Wrote hlda_journal.py, which generates documents according to the ver…

…sion of hLDA in the journal paper, with infinite trees.
falsifian · Jun 12, 2012 · 6716fbc · 6716fbc
1 parent 561ec9e
commit 6716fbc
Showing 1 changed file with 195 additions and 0 deletions.
diff --git a/src/datageneration/hlda_journal.py b/src/datageneration/hlda_journal.py
@@ -0,0 +1,195 @@
+"""
+hierarchical LDA document generator (from journal version of paper: infinite trees)
+based on
+"The Nested Chinese Restaurant Process and Bayesian Nonparametric Inference of Topic Hierarchies"
+by Blei, Griffiths and Jordan
+JACM 2010
+"""
+
+import argparse
+from numpy.random import beta
+from numpy.random.mtrand import dirichlet
+import pickle
+from random import random as rand
+import util
+
+class Topic_node:
+    def __init__(self, params):
+        # The word distribution of this node's topic.
+        self.word_dist = dirichlet(params["topic_to_word_param"])
+        self.word_cdf = util.get_cdf(self.word_dist)
+
+        # The number of documents that pass through this node.
+        self.num_documents = 0
+
+        # Those children of this node which have looked below this level.
+        # Documents that reached this node but never looked below aren't
+        # represented here; this is okay because the Chinese Restaurant
+        # Process is exchangeable (doesn't depend on order).
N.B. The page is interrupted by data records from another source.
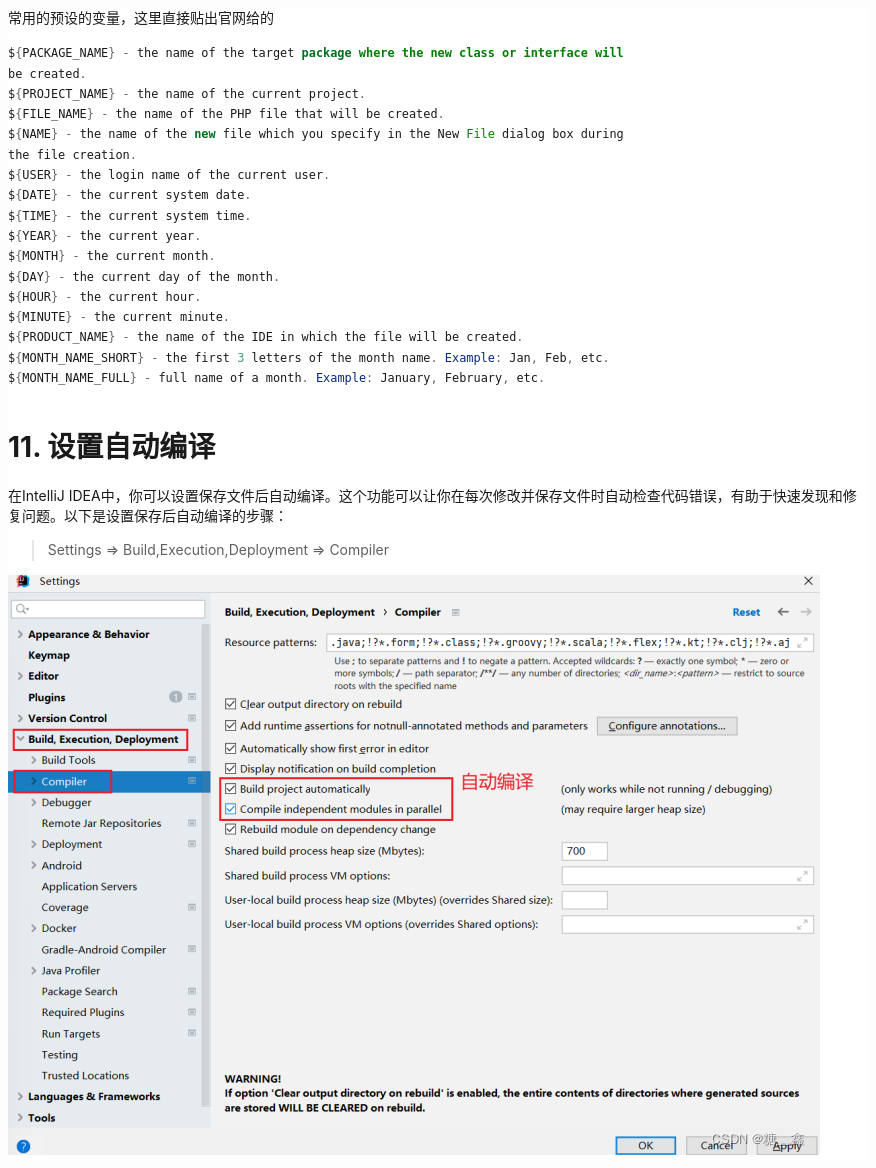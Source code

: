 常用的预设的变量，这里直接贴出官网给的

```java
${PACKAGE_NAME} - the name of the target package where the new class or interface will
be created.
${PROJECT_NAME} - the name of the current project.
${FILE_NAME} - the name of the PHP file that will be created.
${NAME} - the name of the new file which you specify in the New File dialog box during
the file creation.
${USER} - the login name of the current user.
${DATE} - the current system date.
${TIME} - the current system time.
${YEAR} - the current year.
${MONTH} - the current month.
${DAY} - the current day of the month.
${HOUR} - the current hour.
${MINUTE} - the current minute.
${PRODUCT_NAME} - the name of the IDE in which the file will be created.
${MONTH_NAME_SHORT} - the first 3 letters of the month name. Example: Jan, Feb, etc.
${MONTH_NAME_FULL} - full name of a month. Example: January, February, etc.
```

# 11. 设置自动编译
在IntelliJ IDEA中，你可以设置保存文件后自动编译。这个功能可以让你在每次修改并保存文件时自动检查代码错误，有助于快速发现和修复问题。以下是设置保存后自动编译的步骤：

> Settings  ⇒  Build,Execution,Deployment  ⇒  Compiler
> 

![](./images/5fd35d8d2098ed5a3dabf970e4ffb17a.png "")
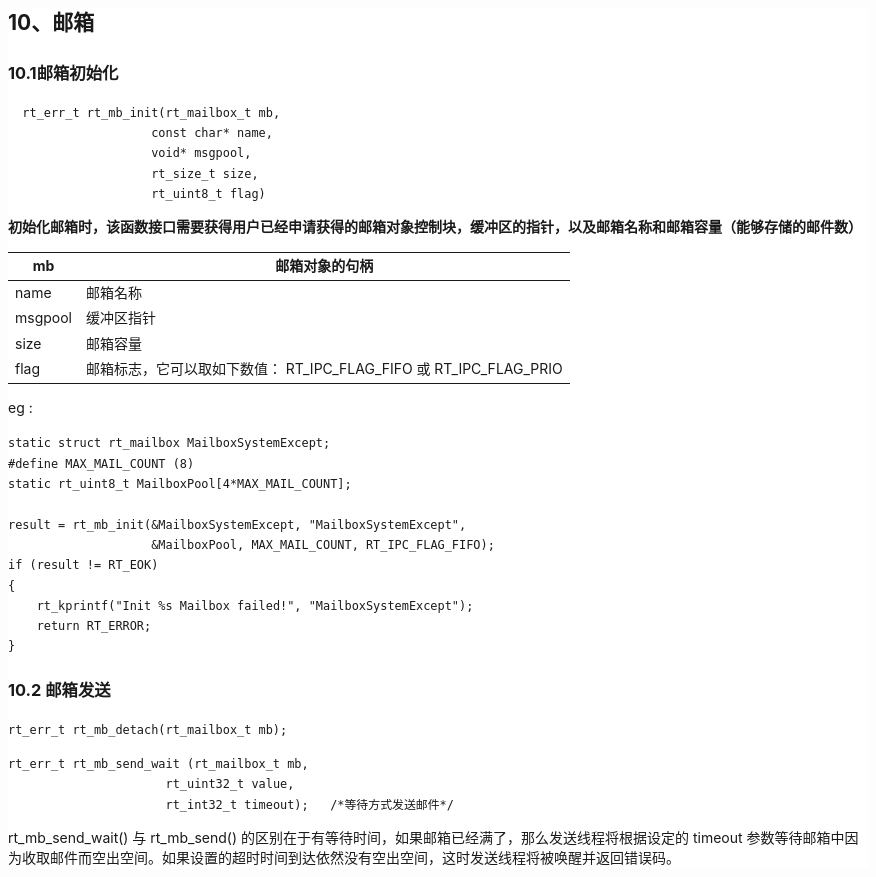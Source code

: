 



## 10、邮箱

### 10.1邮箱初始化

```
  rt_err_t rt_mb_init(rt_mailbox_t mb,
                    const char* name,
                    void* msgpool,
                    rt_size_t size,
                    rt_uint8_t flag)
```

**初始化邮箱时，该函数接口需要获得用户已经申请获得的邮箱对象控制块，缓冲区的指针，以及邮箱名称和邮箱容量（能够存储的邮件数）**

| mb      | 邮箱对象的句柄                                               |
| ------- | ------------------------------------------------------------ |
| name    | 邮箱名称                                                     |
| msgpool | 缓冲区指针                                                   |
| size    | 邮箱容量                                                     |
| flag    | 邮箱标志，它可以取如下数值： RT_IPC_FLAG_FIFO 或 RT_IPC_FLAG_PRIO |

eg :

```
static struct rt_mailbox MailboxSystemExcept;
#define MAX_MAIL_COUNT (8)
static rt_uint8_t MailboxPool[4*MAX_MAIL_COUNT];

result = rt_mb_init(&MailboxSystemExcept, "MailboxSystemExcept",
                    &MailboxPool, MAX_MAIL_COUNT, RT_IPC_FLAG_FIFO);
if (result != RT_EOK)
{
    rt_kprintf("Init %s Mailbox failed!", "MailboxSystemExcept");
    return RT_ERROR;
}
```

### 10.2 邮箱发送

```
rt_err_t rt_mb_detach(rt_mailbox_t mb);
```

```
rt_err_t rt_mb_send_wait (rt_mailbox_t mb,
                      rt_uint32_t value,
                      rt_int32_t timeout);   /*等待方式发送邮件*/
```

rt_mb_send_wait() 与 rt_mb_send() 的区别在于有等待时间，如果邮箱已经满了，那么发送线程将根据设定的 timeout 参数等待邮箱中因为收取邮件而空出空间。如果设置的超时时间到达依然没有空出空间，这时发送线程将被唤醒并返回错误码。
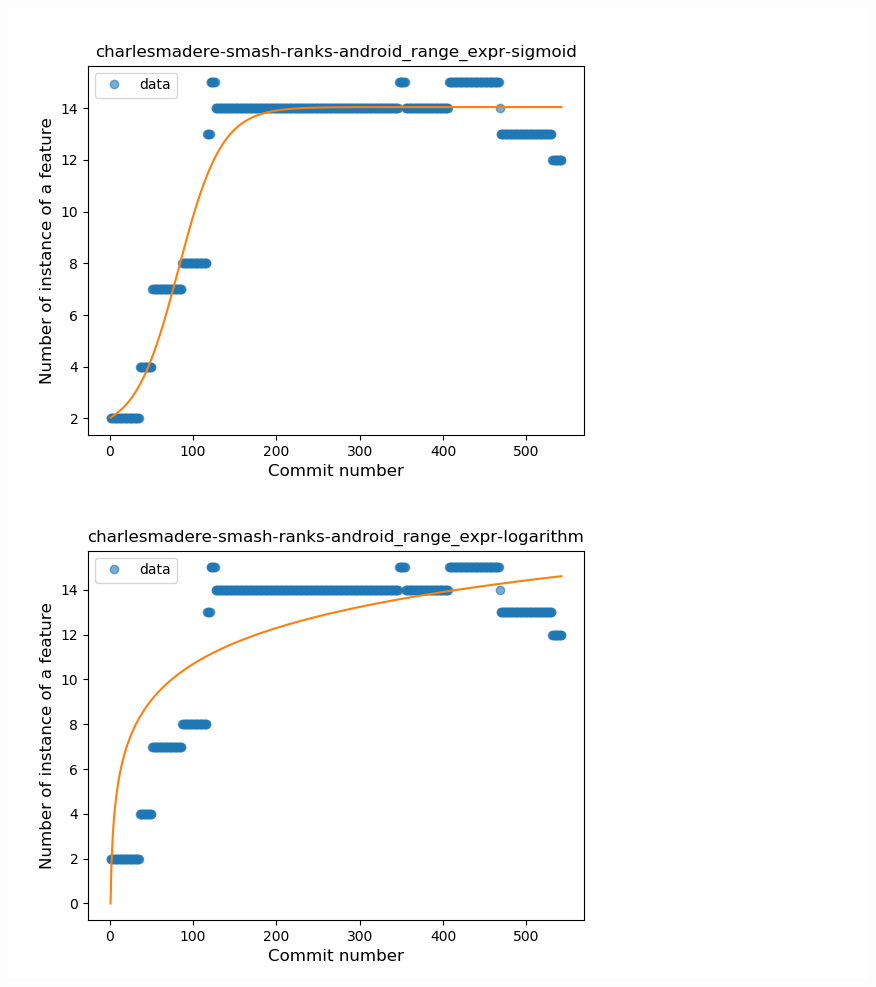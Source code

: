 ![charlesmadere-smash-ranks-android T7](../plots/charlesmadere-smash-ranks-android_range_expr_T7.png)
![charlesmadere-smash-ranks-android T6](../plots/charlesmadere-smash-ranks-android_range_expr_T6.png)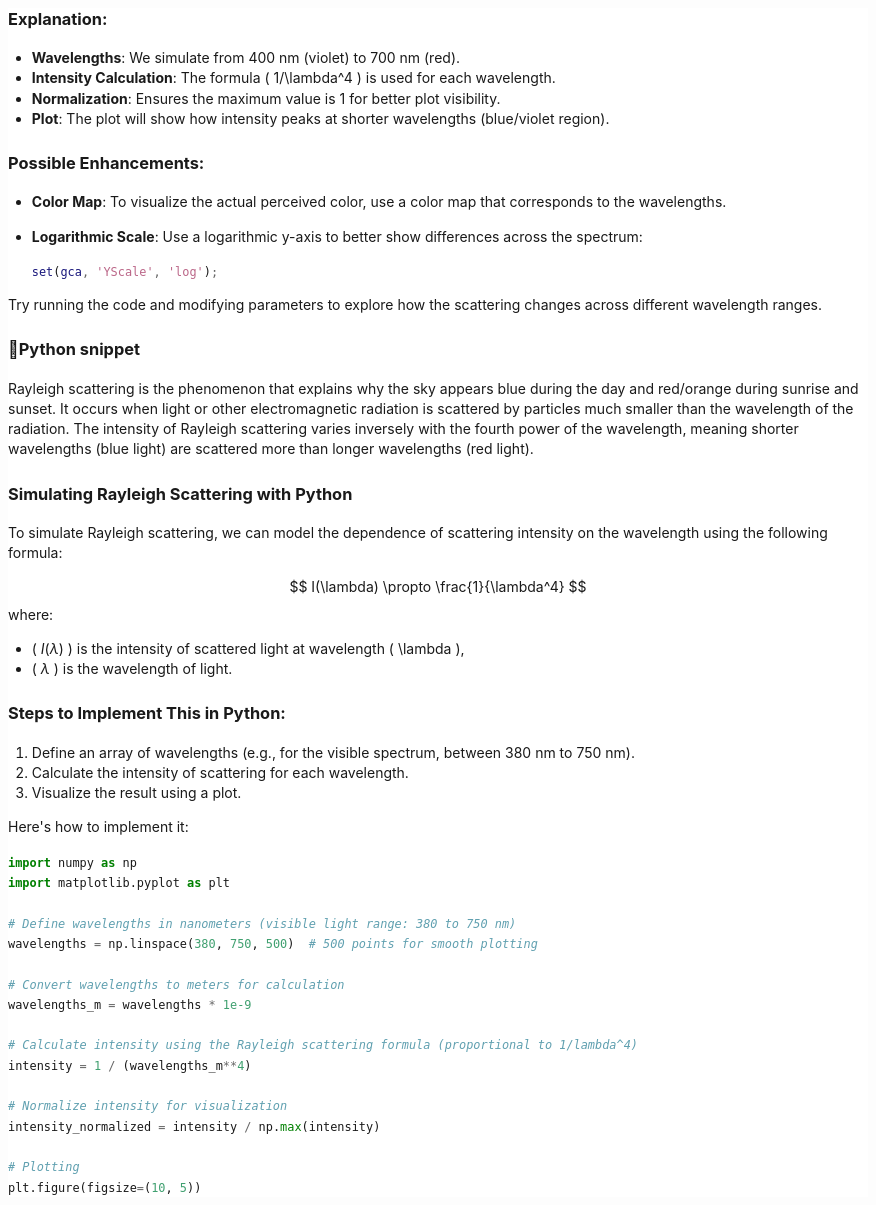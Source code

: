 ### Explanation:

- **Wavelengths**: We simulate from 400 nm (violet) to 700 nm (red).
- **Intensity Calculation**: The formula \( 1/\lambda^4 \) is used for each wavelength.
- **Normalization**: Ensures the maximum value is 1 for better plot visibility.
- **Plot**: The plot will show how intensity peaks at shorter wavelengths (blue/violet region).

### Possible Enhancements:

- **Color Map**: To visualize the actual perceived color, use a color map that corresponds to the wavelengths.

- **Logarithmic Scale**: Use a logarithmic y-axis to better show differences across the spectrum:

  ```matlab
  set(gca, 'YScale', 'log');
  ```

Try running the code and modifying parameters to explore how the scattering changes across different wavelength ranges.

### :cactus:Python snippet

Rayleigh scattering is the phenomenon that explains why the sky appears blue during the day and red/orange during sunrise and sunset. It occurs when light or other electromagnetic radiation is scattered by particles much smaller than the wavelength of the radiation. The intensity of Rayleigh scattering varies inversely with the fourth power of the wavelength, meaning shorter wavelengths (blue light) are scattered more than longer wavelengths (red light).

### Simulating Rayleigh Scattering with Python

To simulate Rayleigh scattering, we can model the dependence of scattering intensity on the wavelength using the following formula:

$$
I(\lambda) \propto \frac{1}{\lambda^4}
$$
where:

- \( $I(\lambda)$ \) is the intensity of scattered light at wavelength \( \lambda \),
- \( $\lambda$ \) is the wavelength of light.

### Steps to Implement This in Python:

1. Define an array of wavelengths (e.g., for the visible spectrum, between 380 nm to 750 nm).
2. Calculate the intensity of scattering for each wavelength.
3. Visualize the result using a plot.

Here's how to implement it:

```python
import numpy as np
import matplotlib.pyplot as plt

# Define wavelengths in nanometers (visible light range: 380 to 750 nm)
wavelengths = np.linspace(380, 750, 500)  # 500 points for smooth plotting

# Convert wavelengths to meters for calculation
wavelengths_m = wavelengths * 1e-9

# Calculate intensity using the Rayleigh scattering formula (proportional to 1/lambda^4)
intensity = 1 / (wavelengths_m**4)

# Normalize intensity for visualization
intensity_normalized = intensity / np.max(intensity)

# Plotting
plt.figure(figsize=(10, 5))
```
+        self.children = []
+
+        # The number of documents which looked below this level.  This
+        # should always be equal to sum(c.num_documents for c in
+        # self.children).
+        self.num_documents_in_children = 0
+
+    def pick_child(self, params):
+        """
+        Picks a child according to the Chinese Restaurant Process,
+        updates that child's num_documents, and returns the index of
+        the child in self.children.
+        """
+        r = rand() * self.num_documents_in_children + params["new_child_gamma"]
+
+        for i in range(len(self.children)):
+            child = self.children[i]
+            # Should we use child #i?
+            if r < child.num_documents:
+                child.add_document()
+                return i
+            r -= child.num_documents
+
+        # Add a new child.
+        node = Topic_node(params)
+        node.add_document()
+        self.children.append(node)
+        return len(self.children) - 1
+
+    def add_document(self):
+        self.num_documents += 1
+
+def sample_topic_index(stay_probs, params):
+    r = rand()
+    level = 0
+    while True:
+        if len(stay_probs) <= level:
+            new_stay_prob = params["parent_topic_bias_sample"]()
+            stay_probs.append(new_stay_prob)
+        stay_here_prob = stay_probs[level]
+        if r < stay_here_prob:
+            return level
+        r = r * (1 - stay_here_prob)
+        level += 1
+
+def follow_path(path, level, params):
+    while len(path) <= level:
+        tail = path[-1]
+        child_index = tail.pick_child(params)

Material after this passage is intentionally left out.